---------- Input material
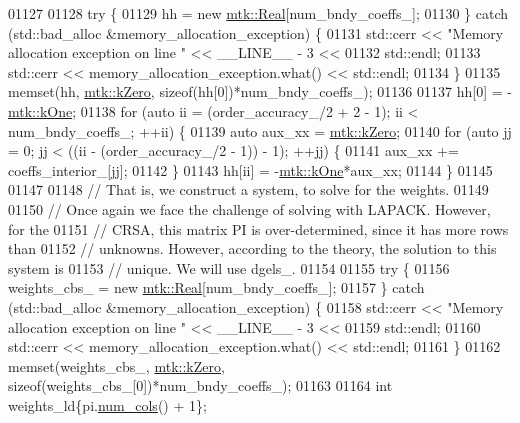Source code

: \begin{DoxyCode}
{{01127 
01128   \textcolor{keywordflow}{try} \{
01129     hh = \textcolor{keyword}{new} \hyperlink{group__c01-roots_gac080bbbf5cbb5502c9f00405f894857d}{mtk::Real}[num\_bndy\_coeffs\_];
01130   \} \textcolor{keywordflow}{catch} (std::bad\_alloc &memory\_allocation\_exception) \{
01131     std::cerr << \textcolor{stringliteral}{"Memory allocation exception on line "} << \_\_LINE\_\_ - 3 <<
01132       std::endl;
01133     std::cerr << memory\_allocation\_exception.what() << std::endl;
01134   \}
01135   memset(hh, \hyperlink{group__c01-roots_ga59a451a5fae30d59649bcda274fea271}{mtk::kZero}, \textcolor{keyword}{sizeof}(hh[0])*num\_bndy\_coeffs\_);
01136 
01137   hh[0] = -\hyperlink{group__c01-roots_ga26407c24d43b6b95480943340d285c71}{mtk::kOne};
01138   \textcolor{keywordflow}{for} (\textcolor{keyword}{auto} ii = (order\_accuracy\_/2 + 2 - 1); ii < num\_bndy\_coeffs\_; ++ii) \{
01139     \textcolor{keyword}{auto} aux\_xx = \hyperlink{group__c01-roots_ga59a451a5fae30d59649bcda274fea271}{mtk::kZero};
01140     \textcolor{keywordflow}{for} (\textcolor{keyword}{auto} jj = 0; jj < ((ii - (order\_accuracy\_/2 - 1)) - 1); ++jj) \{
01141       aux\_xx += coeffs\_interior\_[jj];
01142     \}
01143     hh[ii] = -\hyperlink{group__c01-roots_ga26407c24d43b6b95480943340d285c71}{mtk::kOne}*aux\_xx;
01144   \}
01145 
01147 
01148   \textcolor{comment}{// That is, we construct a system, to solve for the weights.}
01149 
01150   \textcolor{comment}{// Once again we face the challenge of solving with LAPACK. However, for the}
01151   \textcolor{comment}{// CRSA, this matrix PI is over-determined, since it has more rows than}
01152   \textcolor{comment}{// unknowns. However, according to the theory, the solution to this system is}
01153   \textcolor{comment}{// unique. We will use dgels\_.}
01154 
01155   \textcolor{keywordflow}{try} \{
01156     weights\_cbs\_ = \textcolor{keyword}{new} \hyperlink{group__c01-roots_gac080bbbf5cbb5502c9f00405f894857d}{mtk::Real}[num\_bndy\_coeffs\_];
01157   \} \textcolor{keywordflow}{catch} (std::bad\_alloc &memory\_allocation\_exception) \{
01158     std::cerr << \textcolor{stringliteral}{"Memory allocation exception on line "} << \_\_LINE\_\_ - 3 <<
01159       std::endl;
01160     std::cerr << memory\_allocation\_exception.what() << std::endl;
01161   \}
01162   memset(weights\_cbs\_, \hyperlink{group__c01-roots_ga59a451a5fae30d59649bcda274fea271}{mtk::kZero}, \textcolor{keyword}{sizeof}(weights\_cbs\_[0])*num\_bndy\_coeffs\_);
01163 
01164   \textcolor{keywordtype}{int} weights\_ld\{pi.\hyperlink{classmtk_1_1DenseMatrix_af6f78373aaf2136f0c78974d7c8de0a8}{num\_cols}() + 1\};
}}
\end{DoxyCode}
--------------------
---------- Input material
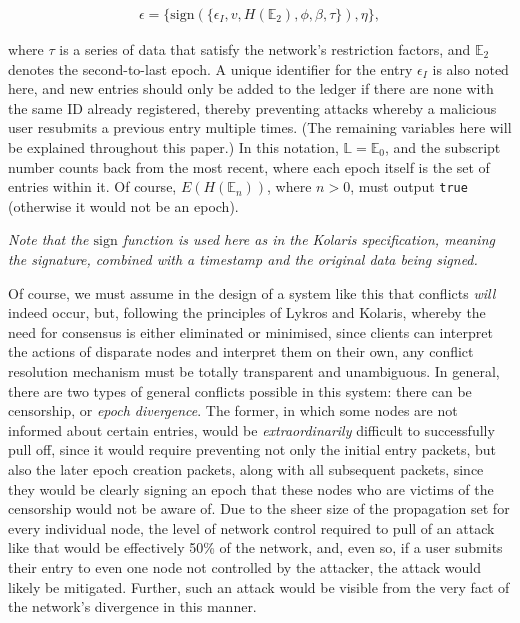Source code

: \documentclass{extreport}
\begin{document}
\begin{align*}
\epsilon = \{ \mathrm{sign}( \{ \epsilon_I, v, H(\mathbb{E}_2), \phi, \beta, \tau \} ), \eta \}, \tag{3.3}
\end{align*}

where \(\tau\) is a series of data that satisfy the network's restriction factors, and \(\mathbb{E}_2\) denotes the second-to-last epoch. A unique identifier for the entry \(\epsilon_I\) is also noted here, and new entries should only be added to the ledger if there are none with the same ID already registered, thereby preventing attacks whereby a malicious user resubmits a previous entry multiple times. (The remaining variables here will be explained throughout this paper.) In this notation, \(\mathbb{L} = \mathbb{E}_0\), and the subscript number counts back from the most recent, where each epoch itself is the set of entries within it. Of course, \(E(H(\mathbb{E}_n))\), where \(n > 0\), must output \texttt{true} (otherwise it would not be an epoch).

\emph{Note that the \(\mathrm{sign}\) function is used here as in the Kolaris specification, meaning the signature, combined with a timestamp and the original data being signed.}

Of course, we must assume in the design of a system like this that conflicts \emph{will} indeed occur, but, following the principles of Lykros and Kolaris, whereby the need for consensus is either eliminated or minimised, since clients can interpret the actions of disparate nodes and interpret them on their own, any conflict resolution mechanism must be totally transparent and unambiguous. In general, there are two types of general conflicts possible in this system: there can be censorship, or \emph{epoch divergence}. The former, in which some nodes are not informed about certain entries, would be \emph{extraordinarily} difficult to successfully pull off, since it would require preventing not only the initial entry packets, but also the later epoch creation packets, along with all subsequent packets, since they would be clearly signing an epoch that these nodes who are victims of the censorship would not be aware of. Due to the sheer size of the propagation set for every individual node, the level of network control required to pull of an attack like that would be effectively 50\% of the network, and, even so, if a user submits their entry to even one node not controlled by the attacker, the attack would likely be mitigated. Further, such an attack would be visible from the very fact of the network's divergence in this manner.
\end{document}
--------------------
* The task *
Read the entries and select each line where the word "Real" is found.

* Solution to this exercise *
01129     hh = \textcolor{keyword}{new} \hyperlink{group__c01-roots_gac080bbbf5cbb5502c9f00405f894857d}{mtk::Real}[num\_bndy\_coeffs\_];
01156     weights\_cbs\_ = \textcolor{keyword}{new} \hyperlink{group__c01-roots_gac080bbbf5cbb5502c9f00405f894857d}{mtk::Real}[num\_bndy\_coeffs\_];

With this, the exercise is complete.